-- Opening Marker --

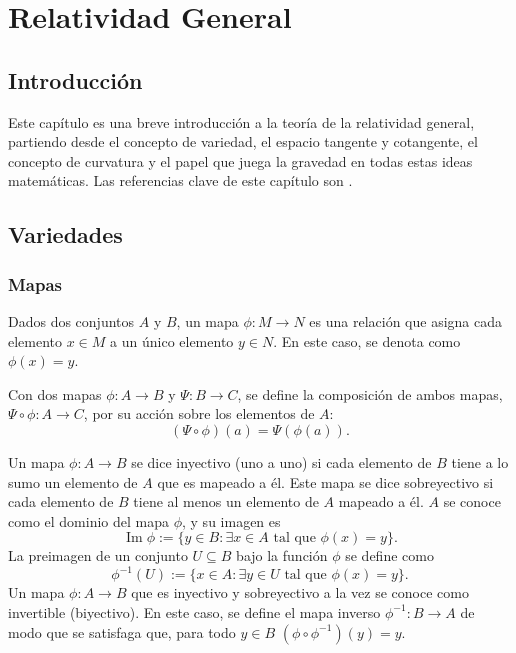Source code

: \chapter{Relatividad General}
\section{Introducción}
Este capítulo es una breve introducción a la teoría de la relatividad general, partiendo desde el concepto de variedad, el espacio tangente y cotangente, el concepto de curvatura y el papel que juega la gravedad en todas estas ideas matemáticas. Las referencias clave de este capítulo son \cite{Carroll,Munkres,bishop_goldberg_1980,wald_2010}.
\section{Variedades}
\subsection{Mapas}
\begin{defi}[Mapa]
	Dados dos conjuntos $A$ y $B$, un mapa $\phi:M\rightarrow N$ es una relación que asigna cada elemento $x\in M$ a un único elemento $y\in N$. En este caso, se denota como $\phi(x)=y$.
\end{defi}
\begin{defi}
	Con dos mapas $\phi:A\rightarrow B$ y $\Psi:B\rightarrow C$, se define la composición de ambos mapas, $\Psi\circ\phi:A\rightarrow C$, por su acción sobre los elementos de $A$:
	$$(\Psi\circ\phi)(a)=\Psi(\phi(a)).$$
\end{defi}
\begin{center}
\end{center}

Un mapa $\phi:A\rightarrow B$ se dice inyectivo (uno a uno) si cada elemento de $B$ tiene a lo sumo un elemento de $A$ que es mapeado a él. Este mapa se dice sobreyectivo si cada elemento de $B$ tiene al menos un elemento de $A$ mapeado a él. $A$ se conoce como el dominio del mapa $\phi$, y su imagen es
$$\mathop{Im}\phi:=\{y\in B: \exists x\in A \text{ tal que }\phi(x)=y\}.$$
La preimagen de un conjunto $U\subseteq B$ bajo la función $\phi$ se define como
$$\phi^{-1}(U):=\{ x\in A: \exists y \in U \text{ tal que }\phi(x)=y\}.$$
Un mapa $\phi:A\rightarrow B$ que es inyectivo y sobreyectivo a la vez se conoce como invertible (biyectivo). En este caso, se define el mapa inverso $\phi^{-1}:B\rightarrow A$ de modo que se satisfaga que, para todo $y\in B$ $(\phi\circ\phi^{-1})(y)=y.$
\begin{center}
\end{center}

-- Closing Marker --

Goal of the exercise. Write the line containing "B: \exists x\in" and all the lines after it out again, word for word, through the end of the material, and nothing besides.

Written solution.
$$\mathop{Im}\phi:=\{y\in B: \exists x\in A \text{ tal que }\phi(x)=y\}.$$
La preimagen de un conjunto $U\subseteq B$ bajo la función $\phi$ se define como
$$\phi^{-1}(U):=\{ x\in A: \exists y \in U \text{ tal que }\phi(x)=y\}.$$
Un mapa $\phi:A\rightarrow B$ que es inyectivo y sobreyectivo a la vez se conoce como invertible (biyectivo). En este caso, se define el mapa inverso $\phi^{-1}:B\rightarrow A$ de modo que se satisfaga que, para todo $y\in B$ $(\phi\circ\phi^{-1})(y)=y.$
\begin{center}
\end{center}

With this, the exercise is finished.